Space, it seems, is teeming not with stars and galaxies but with delicious cosmic snacks.

A new object in the Milky Way discovered by a team of astronomers led by Ciprian Berghea of the US Naval Observatory has been given the nickname Dracula's Chivito, after the meat-laden sandwich that is the national dish of Uruguay.

In reality, Dracula's Chivito is a baby star surrounded by a thick disk of dust and gas; viewed edge-on, the arrangement sort of looks like a sandwich, if you squint.

That's not the only reason for the object's odd name. A similar-shaped object spotted in the Milky Way back in 1985 was called Gomez's Hamburger, later identified in 2008 as a baby star some 900 light-years away.

Dracula's Chivito is remarkably similar to Gomez's Hamburger. It's a similar distance away, some 980 light-years or so. And it's similarly oriented, so that the disk of dust and gas cuts through the light of the star like the filling in a sandwich, giving us a very different view of the star formation process compared to those we usually see.

And while the two objects are rare, they could represent a class of newborn stars that we know very little about. That's because neither Dracula's Chivito nor Gomez's Hamburger appear in the typical environment for baby stars known as stellar nurseries, which are rich in materials from which new stars are forged. Rather, both stars seem to be floating in relatively empty space, with few clues as to how they came to be born.

We know a fair bit about the stellar birth process based on a growing number of radio observations. Each starts life as a dense clump in a cloud of molecular gas that collapses under its own gravity, forming the seed of a baby star. As the protostar spins it grows, and material from the cloud around it organizes into a disk that swirls around it, feeding the star's growth.

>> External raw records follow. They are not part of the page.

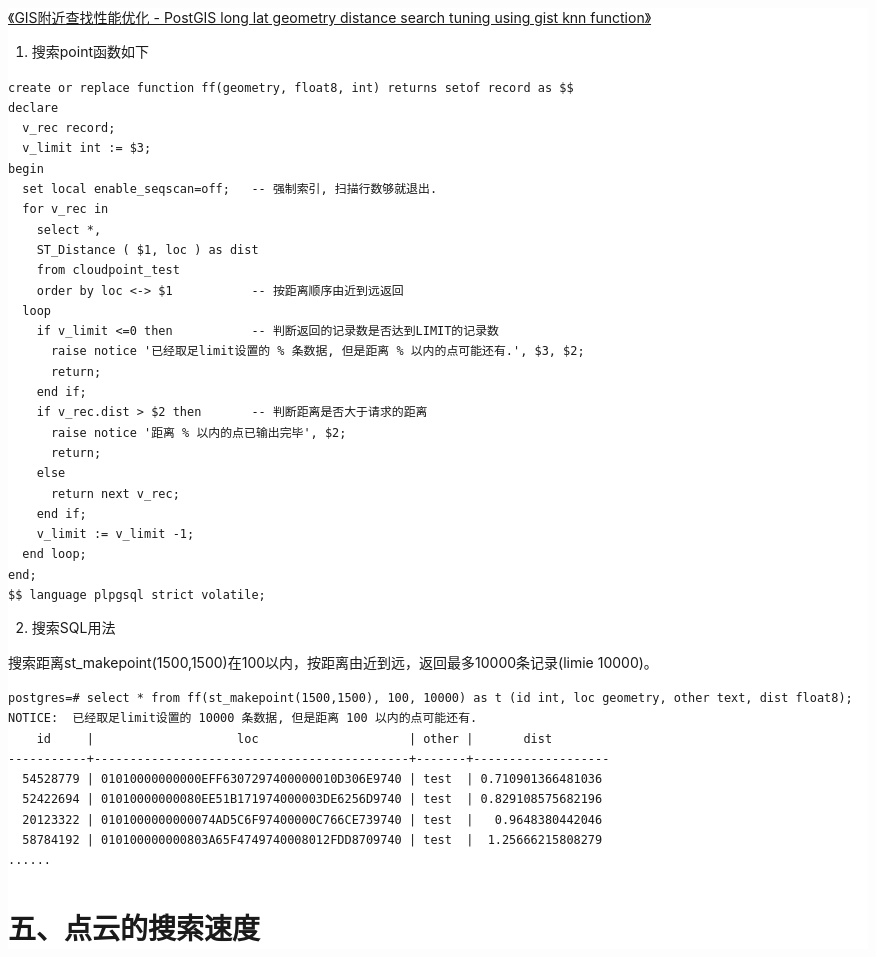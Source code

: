 [《GIS附近查找性能优化 - PostGIS long lat geometry distance search tuning using gist knn function》](https://github.com/digoal/blog/blob/master/201308/20130806_01.md)

1. 搜索point函数如下

```plsql
create or replace function ff(geometry, float8, int) returns setof record as $$                                                          
declare  
  v_rec record;  
  v_limit int := $3;  
begin  
  set local enable_seqscan=off;   -- 强制索引, 扫描行数够就退出.  
  for v_rec in   
    select *,  
    ST_Distance ( $1, loc ) as dist   
    from cloudpoint_test   
    order by loc <-> $1           -- 按距离顺序由近到远返回  
  loop  
    if v_limit <=0 then           -- 判断返回的记录数是否达到LIMIT的记录数  
      raise notice '已经取足limit设置的 % 条数据, 但是距离 % 以内的点可能还有.', $3, $2;  
      return;  
    end if;  
    if v_rec.dist > $2 then       -- 判断距离是否大于请求的距离   
      raise notice '距离 % 以内的点已输出完毕', $2;  
      return;  
    else  
      return next v_rec;  
    end if;  
    v_limit := v_limit -1;  
  end loop;  
end;  
$$ language plpgsql strict volatile;  
```

2. 搜索SQL用法

搜索距离st_makepoint(1500,1500)在100以内，按距离由近到远，返回最多10000条记录(limie 10000)。

```plsql
postgres=# select * from ff(st_makepoint(1500,1500), 100, 10000) as t (id int, loc geometry, other text, dist float8);  
NOTICE:  已经取足limit设置的 10000 条数据, 但是距离 100 以内的点可能还有.  
    id     |                    loc                     | other |       dist          
-----------+--------------------------------------------+-------+-------------------  
  54528779 | 01010000000000EFF6307297400000010D306E9740 | test  | 0.710901366481036  
  52422694 | 01010000000080EE51B171974000003DE6256D9740 | test  | 0.829108575682196  
  20123322 | 0101000000000074AD5C6F97400000C766CE739740 | test  |   0.9648380442046  
  58784192 | 010100000000803A65F4749740008012FDD8709740 | test  |  1.25666215808279  
......
```

# 五、点云的搜索速度
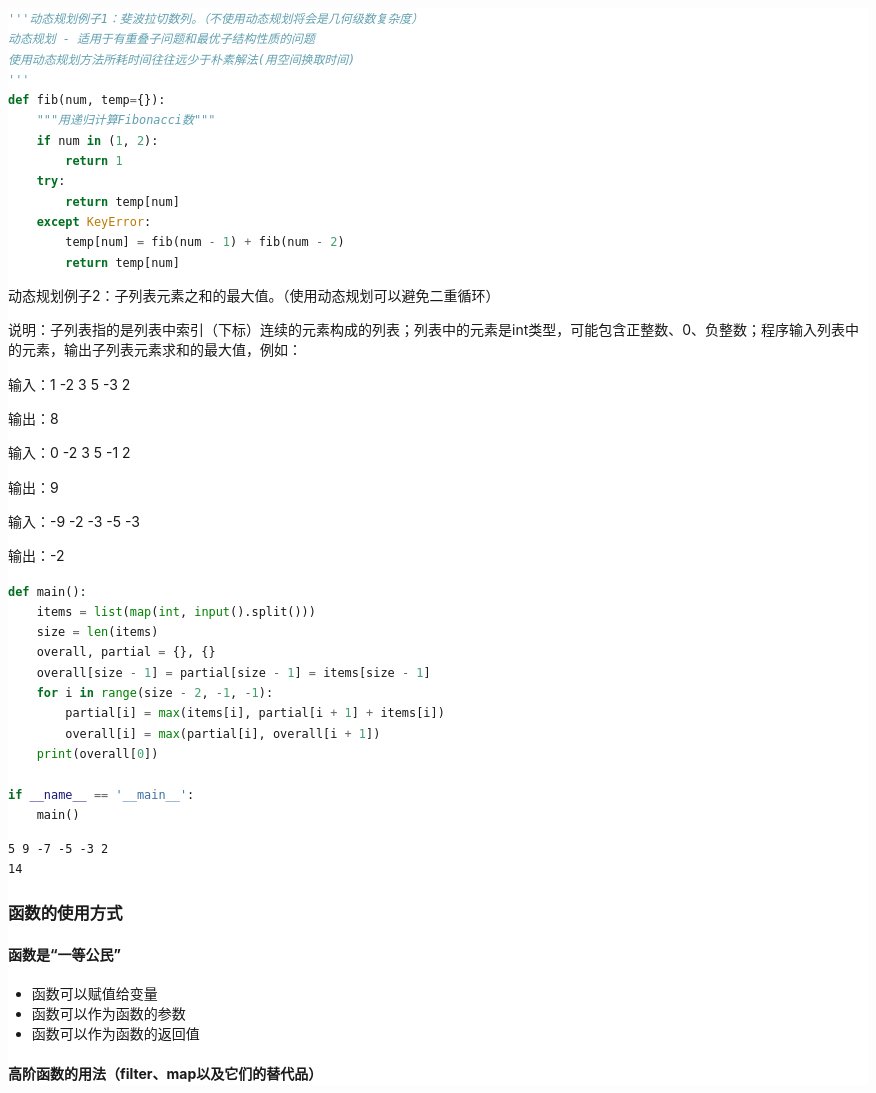 

```python
'''动态规划例子1：斐波拉切数列。（不使用动态规划将会是几何级数复杂度）
动态规划 - 适用于有重叠子问题和最优子结构性质的问题
使用动态规划方法所耗时间往往远少于朴素解法(用空间换取时间)
'''
def fib(num, temp={}):
    """用递归计算Fibonacci数"""
    if num in (1, 2):
        return 1
    try:
        return temp[num]
    except KeyError:
        temp[num] = fib(num - 1) + fib(num - 2)
        return temp[num]
```

动态规划例子2：子列表元素之和的最大值。（使用动态规划可以避免二重循环）

说明：子列表指的是列表中索引（下标）连续的元素构成的列表；列表中的元素是int类型，可能包含正整数、0、负整数；程序输入列表中的元素，输出子列表元素求和的最大值，例如：

输入：1 -2 3 5 -3 2

输出：8

输入：0 -2 3 5 -1 2

输出：9

输入：-9 -2 -3 -5 -3

输出：-2


```python
def main():
    items = list(map(int, input().split()))
    size = len(items)
    overall, partial = {}, {}
    overall[size - 1] = partial[size - 1] = items[size - 1]
    for i in range(size - 2, -1, -1):
        partial[i] = max(items[i], partial[i + 1] + items[i])
        overall[i] = max(partial[i], overall[i + 1])
    print(overall[0])

if __name__ == '__main__':
    main()
```

    5 9 -7 -5 -3 2
    14
    

### 函数的使用方式
#### 函数是“一等公民”
   + 函数可以赋值给变量
   + 函数可以作为函数的参数
   + 函数可以作为函数的返回值
#### 高阶函数的用法（filter、map以及它们的替代品）
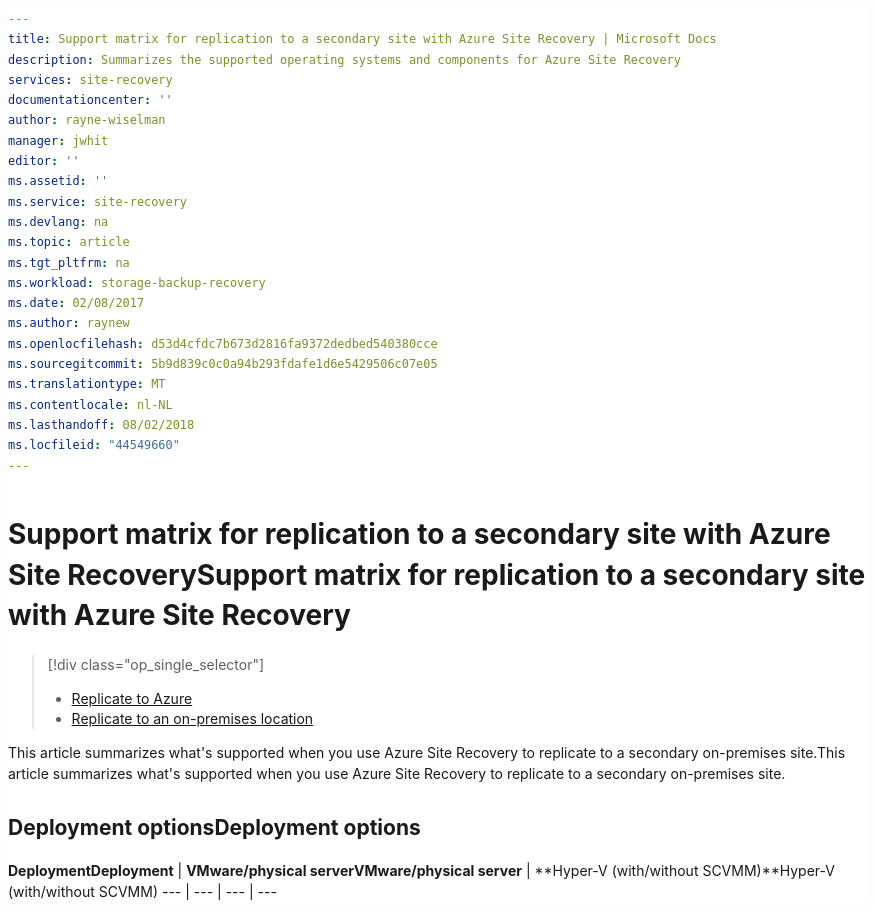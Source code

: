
 ```yaml
---
title: Support matrix for replication to a secondary site with Azure Site Recovery | Microsoft Docs
description: Summarizes the supported operating systems and components for Azure Site Recovery
services: site-recovery
documentationcenter: ''
author: rayne-wiselman
manager: jwhit
editor: ''
ms.assetid: ''
ms.service: site-recovery
ms.devlang: na
ms.topic: article
ms.tgt_pltfrm: na
ms.workload: storage-backup-recovery
ms.date: 02/08/2017
ms.author: raynew
ms.openlocfilehash: d53d4cfdc7b673d2816fa9372dedbed540380cce
ms.sourcegitcommit: 5b9d839c0c0a94b293fdafe1d6e5429506c07e05
ms.translationtype: MT
ms.contentlocale: nl-NL
ms.lasthandoff: 08/02/2018
ms.locfileid: "44549660"
---
```

# <a name="support-matrix-for-replication-to-a-secondary-site-with-azure-site-recovery"></a><span data-ttu-id="39eef-103">Support matrix for replication to a secondary site with Azure Site Recovery</span><span class="sxs-lookup"><span data-stu-id="39eef-103">Support matrix for replication to a secondary site with Azure Site Recovery</span></span>

> [!div class="op_single_selector"]
> * [Replicate to Azure](site-recovery-support-matrix-to-azure.md)
> * [Replicate to an on-premises location](site-recovery-support-matrix-to-sec-site.md)

<span data-ttu-id="39eef-106">This article summarizes what's supported when you use Azure Site Recovery to replicate to a secondary on-premises site.</span><span class="sxs-lookup"><span data-stu-id="39eef-106">This article summarizes what's supported when you use Azure Site Recovery to replicate to a secondary on-premises site.</span></span>

## <a name="deployment-options"></a><span data-ttu-id="39eef-107">Deployment options</span><span class="sxs-lookup"><span data-stu-id="39eef-107">Deployment options</span></span>

<span data-ttu-id="39eef-108">**Deployment**</span><span class="sxs-lookup"><span data-stu-id="39eef-108">**Deployment**</span></span> | <span data-ttu-id="39eef-109">**VMware/physical server**</span><span class="sxs-lookup"><span data-stu-id="39eef-109">**VMware/physical server**</span></span> | <span data-ttu-id="39eef-110">\*\*Hyper-V (with/without SCVMM)</span><span class="sxs-lookup"><span data-stu-id="39eef-110">\*\*Hyper-V (with/without SCVMM)</span></span>
--- | --- | --- | ---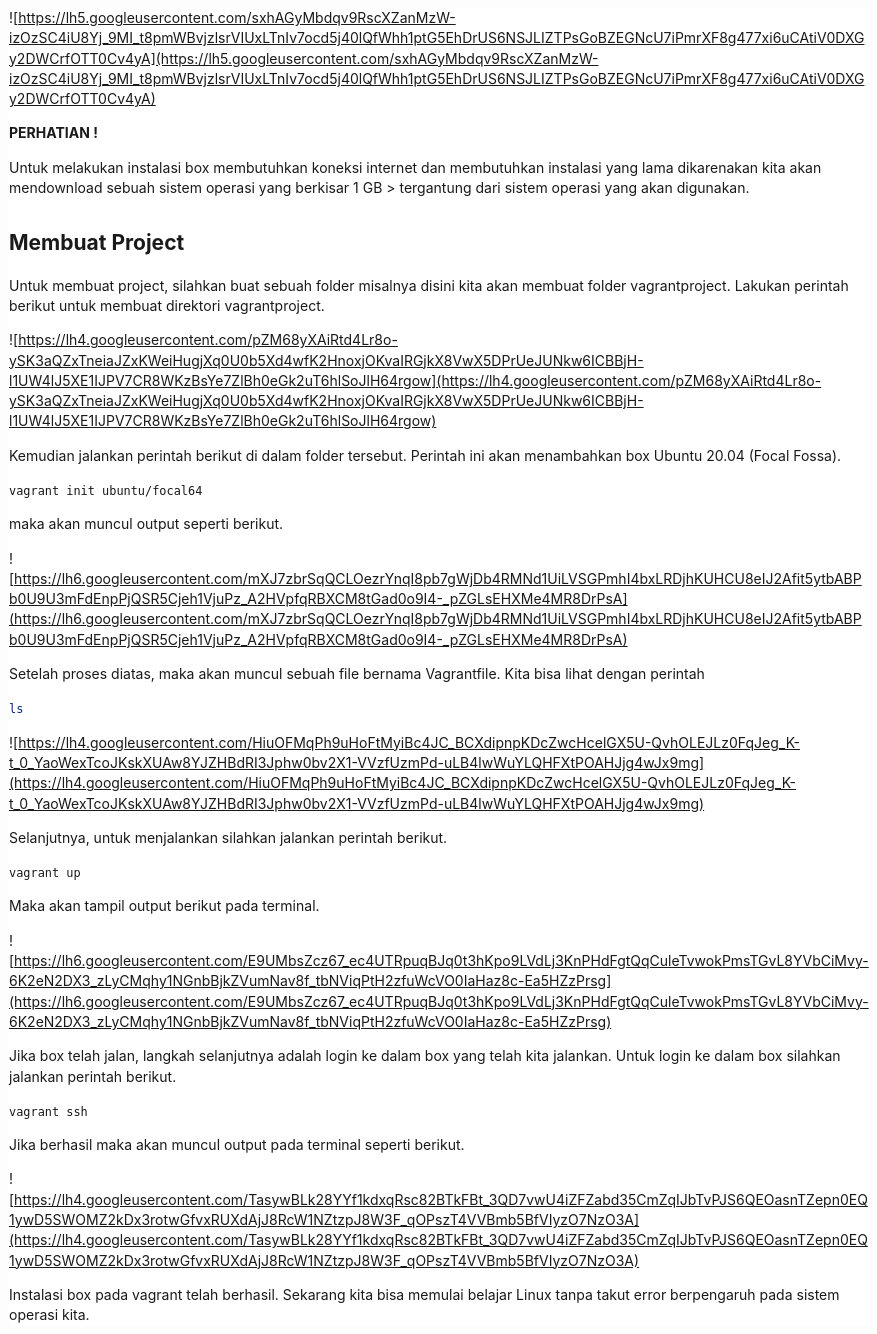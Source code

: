 ![https://lh5.googleusercontent.com/sxhAGyMbdqv9RscXZanMzW-izOzSC4iU8Yj_9MI_t8pmWBvjzlsrVIUxLTnIv7ocd5j40lQfWhh1ptG5EhDrUS6NSJLIZTPsGoBZEGNcU7iPmrXF8g477xi6uCAtiV0DXGy2DWCrfOTT0Cv4yA](https://lh5.googleusercontent.com/sxhAGyMbdqv9RscXZanMzW-izOzSC4iU8Yj_9MI_t8pmWBvjzlsrVIUxLTnIv7ocd5j40lQfWhh1ptG5EhDrUS6NSJLIZTPsGoBZEGNcU7iPmrXF8g477xi6uCAtiV0DXGy2DWCrfOTT0Cv4yA)

**PERHATIAN !**

Untuk melakukan instalasi box membutuhkan koneksi internet dan membutuhkan instalasi yang lama dikarenakan kita akan mendownload sebuah sistem operasi yang berkisar 1 GB > tergantung dari sistem operasi yang akan digunakan.

## **Membuat Project**

Untuk membuat project, silahkan buat sebuah folder misalnya disini kita akan membuat folder vagrantproject. Lakukan perintah berikut untuk membuat direktori vagrantproject.

![https://lh4.googleusercontent.com/pZM68yXAiRtd4Lr8o-ySK3aQZxTneiaJZxKWeiHugjXq0U0b5Xd4wfK2HnoxjOKvaIRGjkX8VwX5DPrUeJUNkw6ICBBjH-l1UW4lJ5XE1IJPV7CR8WKzBsYe7ZlBh0eGk2uT6hlSoJlH64rgow](https://lh4.googleusercontent.com/pZM68yXAiRtd4Lr8o-ySK3aQZxTneiaJZxKWeiHugjXq0U0b5Xd4wfK2HnoxjOKvaIRGjkX8VwX5DPrUeJUNkw6ICBBjH-l1UW4lJ5XE1IJPV7CR8WKzBsYe7ZlBh0eGk2uT6hlSoJlH64rgow)

Kemudian jalankan perintah berikut di dalam folder tersebut. Perintah ini akan menambahkan box Ubuntu 20.04 (Focal Fossa).

```bash
vagrant init ubuntu/focal64
```

maka akan muncul output seperti berikut.

![https://lh6.googleusercontent.com/mXJ7zbrSqQCLOezrYnqI8pb7gWjDb4RMNd1UiLVSGPmhI4bxLRDjhKUHCU8eIJ2Afit5ytbABPb0U9U3mFdEnpPjQSR5Cjeh1VjuPz_A2HVpfqRBXCM8tGad0o9I4-_pZGLsEHXMe4MR8DrPsA](https://lh6.googleusercontent.com/mXJ7zbrSqQCLOezrYnqI8pb7gWjDb4RMNd1UiLVSGPmhI4bxLRDjhKUHCU8eIJ2Afit5ytbABPb0U9U3mFdEnpPjQSR5Cjeh1VjuPz_A2HVpfqRBXCM8tGad0o9I4-_pZGLsEHXMe4MR8DrPsA)

Setelah proses diatas, maka akan muncul sebuah file bernama Vagrantfile. Kita bisa lihat dengan perintah

```bash
ls
```

![https://lh4.googleusercontent.com/HiuOFMqPh9uHoFtMyiBc4JC_BCXdipnpKDcZwcHcelGX5U-QvhOLEJLz0FqJeg_K-t_0_YaoWexTcoJKskXUAw8YJZHBdRI3Jphw0bv2X1-VVzfUzmPd-uLB4lwWuYLQHFXtPOAHJjg4wJx9mg](https://lh4.googleusercontent.com/HiuOFMqPh9uHoFtMyiBc4JC_BCXdipnpKDcZwcHcelGX5U-QvhOLEJLz0FqJeg_K-t_0_YaoWexTcoJKskXUAw8YJZHBdRI3Jphw0bv2X1-VVzfUzmPd-uLB4lwWuYLQHFXtPOAHJjg4wJx9mg)

Selanjutnya, untuk menjalankan silahkan jalankan perintah berikut.

```bash
vagrant up
```

Maka akan tampil output berikut pada terminal.

![https://lh6.googleusercontent.com/E9UMbsZcz67_ec4UTRpuqBJq0t3hKpo9LVdLj3KnPHdFgtQqCuleTvwokPmsTGvL8YVbCiMvy-6K2eN2DX3_zLyCMqhy1NGnbBjkZVumNav8f_tbNViqPtH2zfuWcVO0IaHaz8c-Ea5HZzPrsg](https://lh6.googleusercontent.com/E9UMbsZcz67_ec4UTRpuqBJq0t3hKpo9LVdLj3KnPHdFgtQqCuleTvwokPmsTGvL8YVbCiMvy-6K2eN2DX3_zLyCMqhy1NGnbBjkZVumNav8f_tbNViqPtH2zfuWcVO0IaHaz8c-Ea5HZzPrsg)

Jika box telah jalan, langkah selanjutnya adalah login ke dalam box yang telah kita jalankan. Untuk login ke dalam box silahkan jalankan perintah berikut.

```bash
vagrant ssh
```

Jika berhasil maka akan muncul output pada terminal seperti berikut.

![https://lh4.googleusercontent.com/TasywBLk28YYf1kdxqRsc82BTkFBt_3QD7vwU4iZFZabd35CmZqIJbTvPJS6QEOasnTZepn0EQ1ywD5SWOMZ2kDx3rotwGfvxRUXdAjJ8RcW1NZtzpJ8W3F_qOPszT4VVBmb5BfVIyzO7NzO3A](https://lh4.googleusercontent.com/TasywBLk28YYf1kdxqRsc82BTkFBt_3QD7vwU4iZFZabd35CmZqIJbTvPJS6QEOasnTZepn0EQ1ywD5SWOMZ2kDx3rotwGfvxRUXdAjJ8RcW1NZtzpJ8W3F_qOPszT4VVBmb5BfVIyzO7NzO3A)

Instalasi box pada vagrant telah berhasil. Sekarang kita bisa memulai belajar Linux tanpa takut error berpengaruh pada sistem operasi kita.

Gomez's Hamburger. (NASA and The Hubble Heritage Team/STScI/AURA)

How Dracula's Chivito and Gomez's Hamburger appear not to be associated with any nearby star-forming region or star cluster is something of a mystery.

Some clues might lie in the similarity of the two objects.

Here's what we know about Dracula's Chivito. Berghea and colleagues determined that the central star is likely a hot, Herbig Ae-type star burning at temperatures of around 8,000 Kelvin (7,727 Celsius or 13,940 Fahrenheit). The disk spans some 1,650 astronomical units in radius (that's 1,650 times the distance from Earth to the Sun), and contains material with a mass of around 0.2 Suns.

This is fairly close to the properties of Gomez's Hamburger, but Dracula's Chivito has something extra: two protruding filaments from the "buns" that the researchers liken to fangs (that's the Dracula part). After modeling stellar formation, the researchers concluded these filaments suggest a dissipating envelope around the star.

This fading bubble of material can help scientists work out exactly how far along the star is in its formation process, since baby stars tend to emit powerful winds and jets that blow away the excess material around them. The presence of the thin envelope suggests that the star is still very young.

The discovery represents a new opportunity to study the vertical structure of the star formation process, but also suggests that, while possibly rare, isolated baby stars may be more common than we thought. There remain, however, many questions about how they came to be where they are, all alone, in the darkness of space.

Finding more of them could help scientists resolve these fascinating questions.

"The serendipitous discovery of Dracula's Chivito," the researchers write, "implies that such edge-on disks not associated with known star-forming regions (Gomez's Hamburger is another case) are still waiting to be discovered."

The research has been submitted to The Astrophysical Journal Letters, and is available on arXiv.